Preprocessing input data • nutrientprofiler

For this guidance, we are going to use an example dataset called example_data. Please see the detailed documentation on what parameter names and values are expected or required, and to see the workflows explaining how to load in data.

This example data has a few typos in certain categories. This documentations steps through one example workflow for filtering and checking your input data before using the nutrientprofiler library to analyse it.

# load in required libraries
library(nutrientprofiler)
# read in the data
example_data <- read.csv("data/example_data.csv")

Checking input data column names

While there are an array of functions to check parameter names and missing parameters, it is useful to be able to manually check your input data with base R or a library like tidyr or dplyr additionally.

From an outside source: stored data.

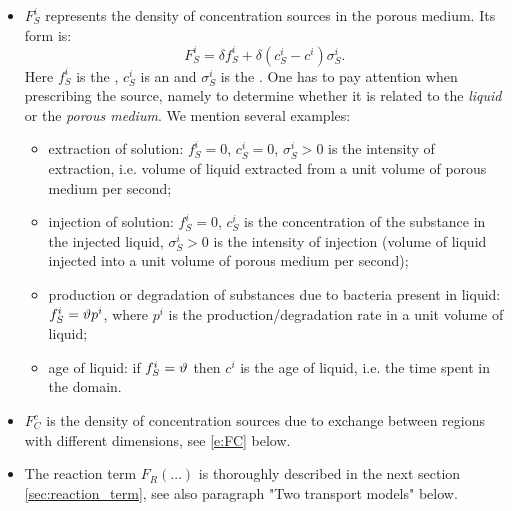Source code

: \begin{itemize}
\item $F_S^i$  represents the density of concentration sources in the porous medium.
Its form is:
\begin{equation}
 F_S^i = \delta f^i_S + \delta(c_S^i-c^i)\sigma_S^i. \label{eqn:transport_sources}
\end{equation}
Here $f_S^i$  is the , $c_S^i$  is an  and $\sigma_S^i$  is the .
One has to pay attention when prescribing the source, namely to determine whether it is related to the \emph{liquid} or the \emph{porous medium}. We mention several examples:
\begin{itemize}
\item extraction of solution: $f_S^i = 0$, $c_S^i = 0$, $\sigma_S^i>0$ is the intensity of extraction, i.e. volume of liquid extracted from a unit volume of porous medium per second;
\item injection of solution: $f_S^i = 0$, $c_S^i$ is the concentration of the substance in the injected liquid, $\sigma_S^i>0$ is the intensity of injection (volume of liquid injected into a unit volume of porous medium per second);
\item production or degradation of substances due to bacteria present in liquid: $f_S^i=\vartheta p^i$, where $p^i$ is the production/degradation rate in a unit volume of liquid;
\item age of liquid: if $f_S^i=\vartheta$ then $c^i$ is the age of liquid, i.e. the time spent in the domain.
\end{itemize}

\item $F^c_C$  is the density of concentration sources due to exchange between regions with different dimensions, see \eqref{e:FC} below.

\item The reaction term $F_R(\dots)$  is thoroughly described in the next section \ref{sec:reaction_term}, see also paragraph "Two transport models" below.
\end{itemize}



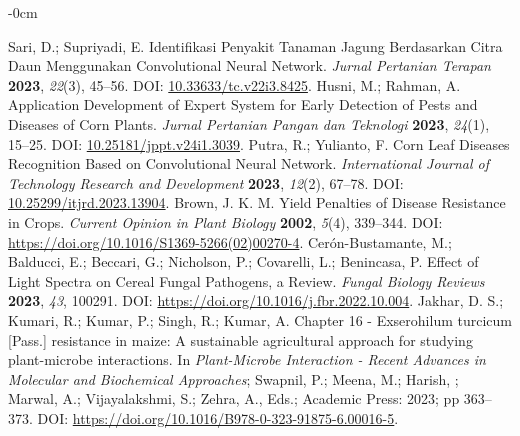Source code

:\documentclass[journal,article,submit,pdftex,moreauthors]{Definitions/mdpi}
\begin{document}
\begin{adjustwidth}{-\extralength}{0cm}



\begin{thebibliography}{999}
Sari, D.; Supriyadi, E. Identifikasi Penyakit Tanaman Jagung Berdasarkan Citra Daun Menggunakan Convolutional Neural Network. {\em Jurnal Pertanian Terapan} {\bf 2023}, {\em 22}(3), 45--56. DOI: \url{10.33633/tc.v22i3.8425}.
Husni, M.; Rahman, A. Application Development of Expert System for Early Detection of Pests and Diseases of Corn Plants. {\em Jurnal Pertanian Pangan dan Teknologi} {\bf 2023}, {\em 24}(1), 15--25. DOI: \url{10.25181/jppt.v24i1.3039}.
Putra, R.; Yulianto, F. Corn Leaf Diseases Recognition Based on Convolutional Neural Network. {\em International Journal of Technology Research and Development} {\bf 2023}, {\em 12}(2), 67--78. DOI: \url{10.25299/itjrd.2023.13904}.
Brown, J. K. M. Yield Penalties of Disease Resistance in Crops. {\em Current Opinion in Plant Biology} {\bf 2002}, {\em 5}(4), 339--344. DOI: \url{https://doi.org/10.1016/S1369-5266(02)00270-4}.
Cerón-Bustamante, M.; Balducci, E.; Beccari, G.; Nicholson, P.; Covarelli, L.; Benincasa, P. Effect of Light Spectra on Cereal Fungal Pathogens, a Review. {\em Fungal Biology Reviews} {\bf 2023}, {\em 43}, 100291. DOI: \url{https://doi.org/10.1016/j.fbr.2022.10.004}.
Jakhar, D. S.; Kumari, R.; Kumar, P.; Singh, R.; Kumar, A. Chapter 16 - Exserohilum turcicum [Pass.] resistance in maize: A sustainable agricultural approach for studying plant-microbe interactions. In {\em Plant-Microbe Interaction - Recent Advances in Molecular and Biochemical Approaches}; Swapnil, P.; Meena, M.; Harish, ; Marwal, A.; Vijayalakshmi, S.; Zehra, A., Eds.; Academic Press: 2023; pp 363--373. DOI: \url{https://doi.org/10.1016/B978-0-323-91875-6.00016-5}.

\end{thebibliography}
\end{adjustwidth}
\end{document}
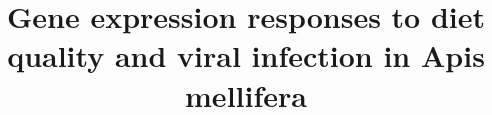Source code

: \documentclass{bmcart}
\begin{document}
\begin{frontmatter}

\begin{fmbox}

\title{Gene expression responses to diet quality and viral infection in Apis mellifera}


\author[
   addressref={aff1},                   %
   email={lrutter@iastate.edu}   %
]{ }
\author[
   addressref={aff2},
   email={dicook@monash.edu}
]{ }
\author[
   addressref={aff3,aff4},
   email={amytoth@iastate.edu}
]{ }
\author[
   addressref={aff5},
   corref={aff5},
   email={adolezal@illinois.edu}
]{ }

\address[id=aff1]{%
  ,
  ,   
  ,
}
\address[id=aff2]{%
  ,
  ,   
  ,
}

\address[id=aff3]{%
  ,
  ,   
  ,
}

\address[id=aff4]{%
  ,
  ,   
  ,
}


\end{fmbox}
\end{frontmatter}
\end{document}
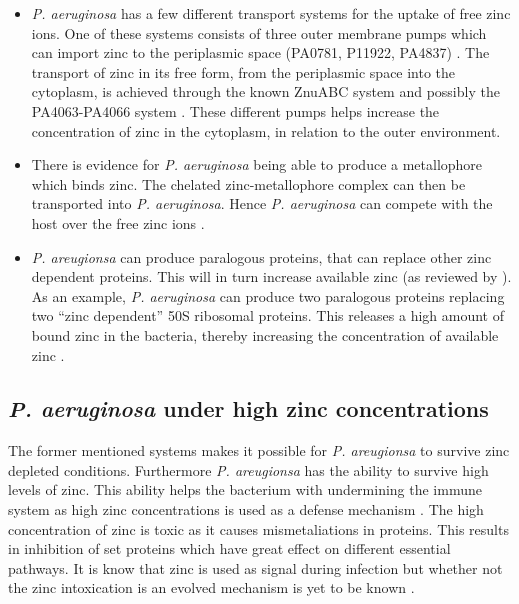\begin{itemize}
    \item \textit{P. aeruginosa} has a few different transport systems for the uptake of free zinc ions. One of these systems consists of three outer membrane pumps which can import zinc to the periplasmic space (PA0781, P11922, PA4837) \cite{Pederick2015ZnuAAeruginosa}. The transport of zinc in its free form, from the periplasmic space into the cytoplasm, is achieved through the known ZnuABC system and possibly the PA4063-PA4066 system \cite{Pederick2015ZnuAAeruginosa}\cite{Fiorillo2021StructureAeruginosa}. These different pumps helps increase the concentration of zinc in the cytoplasm, in relation to the outer environment.
    
    \item There is evidence for \textit{P. aeruginosa} being able to produce a metallophore which binds zinc. The chelated zinc-metallophore complex can then be transported into \textit{P. aeruginosa}. Hence \textit{P. aeruginosa} can compete with the host over the free zinc ions \cite{Mastropasqua2017GrowthMetallophore}.
    
    \item \textit{P. areugionsa} can produce paralogous proteins, that can replace other zinc dependent proteins. This will in turn increase available zinc (as reviewed by \cite{Gonzalez2019PseudomonasPathogen}). As an example, \textit{P. aeruginosa} can produce two paralogous proteins replacing two “zinc dependent” 50S ribosomal proteins. This releases a high amount of bound zinc in the bacteria, thereby increasing the concentration of available zinc \cite{Lim2013ThePf-5}.
\end{itemize}

\subsection{\textit{P. aeruginosa} under high zinc concentrations}
The former mentioned systems makes it possible for \textit{P. areugionsa} to survive zinc depleted conditions. Furthermore \textit{P. areugionsa} has the ability to survive high levels of zinc. This ability helps the bacterium with undermining the immune system as high zinc concentrations is used as a defense mechanism \cite{Botella2011MycobacterialMacrophages}. The high concentration of zinc is toxic as it causes mismetaliations in proteins. This results in inhibition of set proteins which have great effect on different essential pathways. It is know that zinc is used as signal during infection but whether not the zinc intoxication is an evolved mechanism is yet to be known \cite{McDevitt2011AZinc}. 


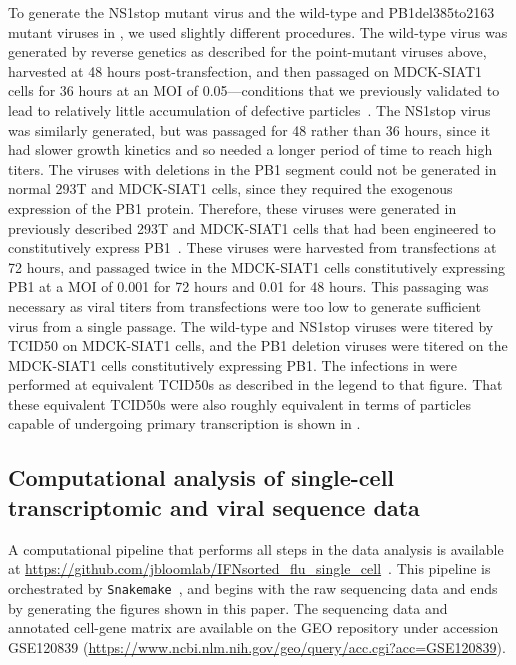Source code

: \documentclass[9pt,lineno]{elife}
\begin{document}
To generate the NS1stop mutant virus and the wild-type and PB1del385to2163 mutant viruses in , we used slightly different procedures.
The wild-type virus was generated by reverse genetics as described for the point-mutant viruses above, harvested at 48 hours post-transfection, and then passaged on MDCK-SIAT1 cells for 36 hours at an MOI of 0.05---conditions that we previously validated to lead to relatively little accumulation of defective particles~\citep{russell2018extreme}.
The NS1stop virus was similarly generated, but was passaged for 48 rather than 36 hours, since it had slower growth kinetics and so needed a longer period of time to reach high titers.
The viruses with deletions in the PB1 segment could not be generated in normal 293T and MDCK-SIAT1 cells, since they required the exogenous expression of the PB1 protein.
Therefore, these viruses were generated in previously described 293T and MDCK-SIAT1 cells that had been engineered to constitutively express PB1~\citep{bloom2010permissive}.
These viruses were harvested from transfections at 72 hours, and passaged twice in the MDCK-SIAT1 cells constitutively expressing PB1 at a MOI of 0.001 for 72 hours and 0.01 for 48 hours. 
This passaging was necessary as viral titers from transfections were too low to generate sufficient virus from a single passage.
The wild-type and NS1stop viruses were titered by TCID50 on MDCK-SIAT1 cells, and the PB1 deletion viruses were titered on the MDCK-SIAT1 cells constitutively expressing PB1.
The infections in  were performed at equivalent TCID50s as described in the legend to that figure.
That these equivalent TCID50s were also roughly equivalent in terms of particles capable of undergoing primary transcription is shown in .

\subsection{Computational analysis of single-cell transcriptomic and viral sequence data}
A computational pipeline that performs all steps in the data analysis is available at \url{https://github.com/jbloomlab/IFNsorted_flu_single_cell}~\citep{russell2018github}. 
This pipeline is orchestrated by \texttt{Snakemake}~\citep{koster2012snakemake}, and begins with the raw sequencing data and ends by generating the figures shown in this paper.
The sequencing data and annotated cell-gene matrix are available on the GEO repository under accession GSE120839 (\url{https://www.ncbi.nlm.nih.gov/geo/query/acc.cgi?acc=GSE120839}).
\end{document}
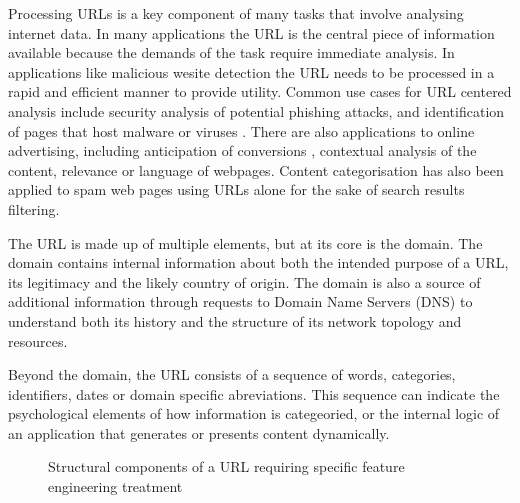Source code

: \documentclass{aircc}
\begin{document}
Processing URLs is a key component of many tasks that involve
analysing internet data. In many applications the URL is the central piece of 
information available because the demands of the task require immediate analysis.
In applications like malicious wesite detection the URL needs to be processed
in a rapid and efficient manner to provide utility\cite{Ma2009b}.
Common use cases for URL centered analysis include security analysis of potential 
phishing attacks\cite{Garera2007,Basnet2012,Basnet2014,Mamun2016,Verma2017,Vazhayil2018,Tupsamudre2019,Sirigineedi2020,Li2020}, 
and identification of pages that host malware or viruses \cite{Canali2011,Mamun2016}.
There are also applications to online advertising,
including anticipation of conversions \cite{Qiu2020}, contextual analysis of
the content\cite{Kan2004,Shih2004,Baykan2009,Meshkizadeh2010,Hernandez2012,Arya2016}, relevance \cite{Kan2005} 
or language\cite{Baykan2013} of webpages. 
Content categorisation has also been applied to spam web pages using URLs alone for the sake
of search results filtering\cite{Chung2010,Hassan2008}.

The URL is made up of multiple elements, but at its core is the domain. The domain
contains internal information about both the intended purpose of a URL, its legitimacy 
and the likely country of origin. The domain is also a source of additional information 
through requests to Domain Name Servers (DNS) to understand both its history and the
structure of its network topology and resources.

Beyond the domain, the URL consists of a sequence of words, categories, identifiers, dates
or domain specific abreviations. This sequence can indicate the psychological elements of how
information is categeoried, or the internal logic of an application that generates or presents
content dynamically. 

\begin{figure}
\centering
{}
\caption{Structural components of a URL requiring specific feature engineering treatment}
\label{fig:url_structure}
\end{figure}
\end{document}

You can check what column names are in your loaded dataframe using base R:

# Print out your data column names
names(example_data)
#>  [1] "name"                    "brand"                  
#>  [3] "product_category"        "product_type"           
#>  [5] "food_type"               "drink_format"           
#>  [7] "drink_type"              "nutrition_info"         
#>  [9] "energy_measurement_kj"   "energy_measurement_kcal"
#> [11] "sugar_measurement_g"     "satfat_measurement_g"   
#> [13] "salt_measurement_g"      "sodium_measurement_mg"  
#> [15] "fibre_measurement_nsp"   "fibre_measurement_aoac"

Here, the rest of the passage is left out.